Mutual Funds’ Capital Gains Season

When an investor sells a stock for more than the purchase price, the investor experiences a capital gain (I like to call it a profit, but let’s stick to some technical terms for a minute). For example, if you bought Amazon at $820 back in January of 2017 and sold it for $1,020 in July 2017, the capital gain would be $200.

Mutual funds operate in much the same way, although it gets a little more complicated. When a mutual fund sells a stock for a profit, it too receives a capital gain and is required by law to pay most of the gain to its shareholders in the form of distributions – after deducting the fund’s operating expenses.

There are two types of mutual fund capital gains – long-term and short-term.

If the mutual fund – not the mutual fund investor, the mutual fund itself – has held the stock for more than one year, then the profit from the sale is treated as long-term capital gain, which is subject to a more favorable tax rate.
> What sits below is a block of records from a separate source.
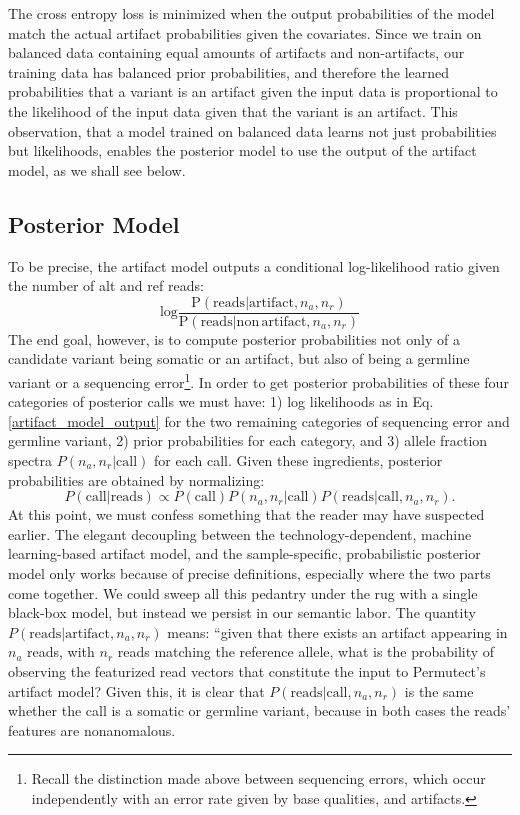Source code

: \documentclass[times, twoside, watermark]{StyleBioRxiv}
\begin{document}
The cross entropy loss is minimized when the output probabilities of the model match the actual artifact probabilities given the covariates.  Since we train on balanced data containing equal amounts of artifacts and non-artifacts, our training data has balanced prior probabilities, and therefore the learned probabilities that a variant is an artifact given the input data is proportional to the likelihood of the input data given that the variant is an artifact.  This observation, that a model trained on balanced data learns not just probabilities but likelihoods, enables the posterior model to use the output of the artifact model, as we shall see below.

\subsection*{Posterior Model}
To be precise, the artifact model outputs a conditional log-likelihood ratio given the number of alt and ref reads:
\begin{equation}
    \mathrm{log} \frac{\mathrm{P}(\mathrm{reads}|\mathrm{artifact}, n_a, n_r)}{\mathrm{P}(\mathrm{reads}|\mathrm{non\,artifact}, n_a, n_r)} \label{artifact_model_output}
\end{equation}
The end goal, however, is to compute posterior probabilities not only of a candidate variant being somatic or an artifact, but also of being a germline variant or a sequencing error\footnote{Recall the distinction made above between sequencing errors, which occur independently with an error rate given by base qualities, and artifacts.}.  In order to get posterior probabilities of these four categories of posterior calls we must have: 1) log likelihoods as in Eq. \ref{artifact_model_output} for the two remaining categories of sequencing error and germline variant, 2) prior probabilities for each category, and 3) allele fraction spectra $P(n_a, n_r|\mathrm{call})$ for each call.  Given these ingredients, posterior probabilities are obtained by normalizing:
\begin{equation}
    P(\mathrm{call} | \mathrm{reads}) \propto P(\mathrm{call}) P(n_a, n_r | \mathrm{call}) P(\mathrm{reads} | \mathrm{call}, n_a, n_r).
    \label{eq:posterior_prob}
\end{equation}
At this point, we must confess something that the reader may have suspected earlier. The elegant decoupling between the technology-dependent, machine learning-based artifact model, and the sample-specific, probabilistic posterior model only works because of precise definitions, especially where the two parts come together.  We could sweep all this pedantry under the rug with a single black-box model, but instead we persist in our semantic labor.  The quantity $P(\mathrm{reads} | \mathrm{artifact}, n_a, n_r)$ means: ``given that there exists an artifact appearing in $n_a$ reads, with $n_r$ reads matching the reference allele, what is the probability of observing the featurized read vectors that constitute the input to Permutect's artifact model?  Given this, it is clear that $P(\mathrm{reads} | \mathrm{call}, n_a, n_r)$ is the same whether the call is a somatic or germline variant, because in both cases the reads' features are nonanomalous.
\end{document}
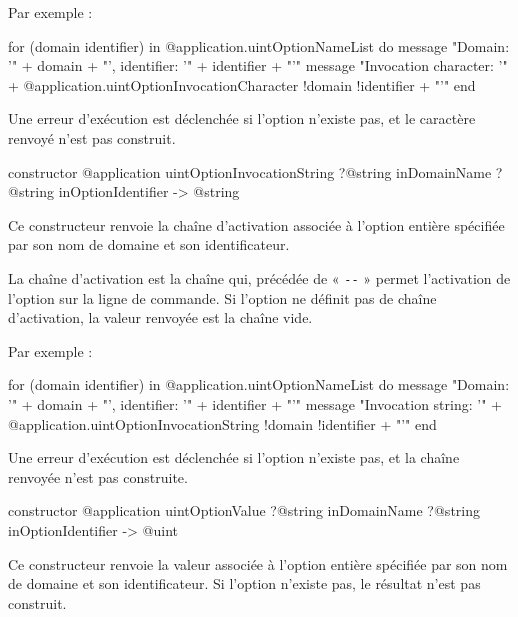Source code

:  Par exemple :
\begin{galgas}
for (domain identifier) in @application.uintOptionNameList do
  message "Domain: '" + domain + "', identifier: '" + identifier + "'\n"
  message "Invocation character: '"
    + @application.uintOptionInvocationCharacter {!domain !identifier} + "'\n"
end
\end{galgas}

Une erreur d'exécution est déclenchée si l'option n'existe pas, et le caractère renvoyé n'est pas construit.



\begin{galgasbox}
constructor @application uintOptionInvocationString
    ?@string inDomainName
    ?@string inOptionIdentifier -> @string
\end{galgasbox}

Ce constructeur renvoie la chaîne d'activation associée à l'option entière spécifiée par son nom de domaine et son identificateur.

La chaîne d'activation est la chaîne qui, précédée de « \texttt{-{}-} » permet l'activation de l'option sur la ligne de commande. Si l'option ne définit pas de chaîne d'activation, la valeur renvoyée est la chaîne vide.

 Par exemple :
\begin{galgas}
for (domain identifier) in @application.uintOptionNameList do
  message "Domain: '" + domain + "', identifier: '" + identifier + "'\n"
  message "Invocation string: '"
    + @application.uintOptionInvocationString {!domain !identifier} + "'\n"
end
\end{galgas}

Une erreur d'exécution est déclenchée si l'option n'existe pas, et la chaîne renvoyée n'est pas construite.



\begin{galgasbox}
constructor @application uintOptionValue
    ?@string inDomainName
    ?@string inOptionIdentifier -> @uint
\end{galgasbox}

Ce constructeur renvoie la valeur associée à l'option entière spécifiée par son nom de domaine et son identificateur. Si l'option n'existe pas, le résultat n'est pas construit.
On the other hand, if the mutual fund has held the stock for less than one year, then the profit from the sale is treated as short-term capital gain, and is taxed at the fund investor’s ordinary income tax rate.

Mutual fund firms usually begin estimating and publishing their capital gain distributions in the fall and then make final distributions before the end of the year. CapGainsValet is a good resource to use when projecting capital gains distributions for your specific mutual funds holdings. You should know that mutual funds don’t all make distributions on the same day – they just need to do so before December 31st. And to help you keep track of the distributions and whether they are short- or long-term, mutual funds report this information to shareholders on IRS Form 1099-Div after the end of every year.

Given all this, investors should be aware of purchasing mutual fund shares right before the mutual fund makes a distribution – a term called “buying the dividend.” Generally speaking, investors planning a large lump-sum investment in a mutual fund though a taxable account(s) should avoid buying-the-dividend.

Finally, it is also important to note that there are four types of mutual fund distributions that have tax implications for investors – capital gains, ordinary income (ordinary dividends), qualified dividends, and non-dividend distributions (often called return of capital). This time of year is also an excellent time to review your portfolio holdings to confirm you are invested in a tax-efficient way. It’s also important to discuss the implications of mutual fund investing and taxes with your financial advisor.